When the Tampa Bay Buccaneers won Super Bowl LV with a convincing 31-9 victory over the Kansas City Chiefs, a couple of familiar faces were celebrating on the field: Antoine Winfield Jr. and Tyler Johnson, both former Minnesota Golden Gopher standouts. That got me thinking, why aren’t these players on the Minnesota Vikings, and why doesn’t Rick Spielman draft players from Minnesota?
Scouting can’t be the issue
The reluctance to draft Gophers really doesn’t make much sense. Spielman himself, or any scout on his staff, could take a quick drive over to TCF Bank Stadium on a Saturday afternoon and catch a game. There’s really no excuse that they shouldn’t have extended knowledge of what these players bring to the field, how they fare against top-shelf competition, and what kind of playmaking ability they bring to the table.
They should also get to know these players personally and form relationships that could benefit the Vikings down the road in free agency. Spielman and his staff have to have reels of tape on these players, and there’s no reason to think that they don’t do their due diligence.

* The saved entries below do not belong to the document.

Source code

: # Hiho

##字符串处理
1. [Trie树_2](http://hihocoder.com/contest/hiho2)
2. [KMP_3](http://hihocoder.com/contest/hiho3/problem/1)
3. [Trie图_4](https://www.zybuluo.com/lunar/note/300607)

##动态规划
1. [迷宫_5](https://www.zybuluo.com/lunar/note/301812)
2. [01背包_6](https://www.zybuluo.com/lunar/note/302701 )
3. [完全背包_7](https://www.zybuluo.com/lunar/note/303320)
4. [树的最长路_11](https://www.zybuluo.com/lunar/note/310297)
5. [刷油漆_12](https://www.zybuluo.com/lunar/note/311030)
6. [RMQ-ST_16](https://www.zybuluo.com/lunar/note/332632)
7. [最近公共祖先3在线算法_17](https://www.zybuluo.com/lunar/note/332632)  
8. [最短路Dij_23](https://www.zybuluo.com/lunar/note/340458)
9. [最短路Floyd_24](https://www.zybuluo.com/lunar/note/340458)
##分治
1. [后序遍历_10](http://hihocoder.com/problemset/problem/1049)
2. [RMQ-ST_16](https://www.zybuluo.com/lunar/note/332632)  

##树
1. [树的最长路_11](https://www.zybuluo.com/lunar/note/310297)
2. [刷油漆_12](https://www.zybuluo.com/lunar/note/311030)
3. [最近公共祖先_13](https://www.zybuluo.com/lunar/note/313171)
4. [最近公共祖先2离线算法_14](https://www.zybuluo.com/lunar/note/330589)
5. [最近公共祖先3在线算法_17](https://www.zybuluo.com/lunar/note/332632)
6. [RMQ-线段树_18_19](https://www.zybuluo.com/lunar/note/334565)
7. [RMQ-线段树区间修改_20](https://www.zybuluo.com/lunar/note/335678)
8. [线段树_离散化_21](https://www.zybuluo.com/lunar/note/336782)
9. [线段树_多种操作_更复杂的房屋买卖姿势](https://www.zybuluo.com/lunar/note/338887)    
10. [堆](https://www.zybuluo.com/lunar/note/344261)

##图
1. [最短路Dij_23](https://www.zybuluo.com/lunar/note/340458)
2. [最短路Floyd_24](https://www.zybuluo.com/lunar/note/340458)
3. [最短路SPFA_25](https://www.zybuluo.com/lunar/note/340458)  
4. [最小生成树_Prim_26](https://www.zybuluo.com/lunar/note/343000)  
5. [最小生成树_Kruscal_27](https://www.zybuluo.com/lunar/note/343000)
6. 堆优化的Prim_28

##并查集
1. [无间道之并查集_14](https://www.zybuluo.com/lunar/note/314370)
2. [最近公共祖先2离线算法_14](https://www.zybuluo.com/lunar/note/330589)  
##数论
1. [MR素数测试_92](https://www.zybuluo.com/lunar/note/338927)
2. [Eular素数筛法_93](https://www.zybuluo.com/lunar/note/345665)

If they scout these players, it makes it all the more frustrating when the team decides to look elsewhere on draft day.
Some Gophers the Vikings have missed out on
The Vikings have missed out on some solid contributors by not drafting prospects from their own backyard. They’ve had needs over the years that Gopher alumni could’ve filled, and yet they went in a different direction.
Here’s a quick rundown of Gophers in the past that Spielman could have drafted: defensive tackle Ra’Shede Hageman, linebacker Damien Wilson, cornerback Eric Murray, and linebacker De’Vondre Campbell. The biggest sin occurred in 2019 when they passed on linebacker Blake Cashman multiple times.
In 2019, the Vikings needed some linebacker depth, and Cashman kept falling down the board. This was an extremely productive guy in his college career with 183 total tackles, 31 tackles for a loss, and 12 career sacks. He would’ve competed for a starting spot with Ben Gedeon and Eric Wilson, and worst case would’ve been an excellent special teamer.
Instead of taking Cashman in Round three, four, or even five, Spielman kept trading down. He opted for quantity over quality, and by the time he was ready to pull the trigger, Cashman was sniped by the New York Jets. The Vikings did end up taking a linebacker, USC’s Cameron Smith, but he was cut in his rookie season, and Cashman went on to play in the NFL the same way he did in college with 40 tackles in seven games before getting injured.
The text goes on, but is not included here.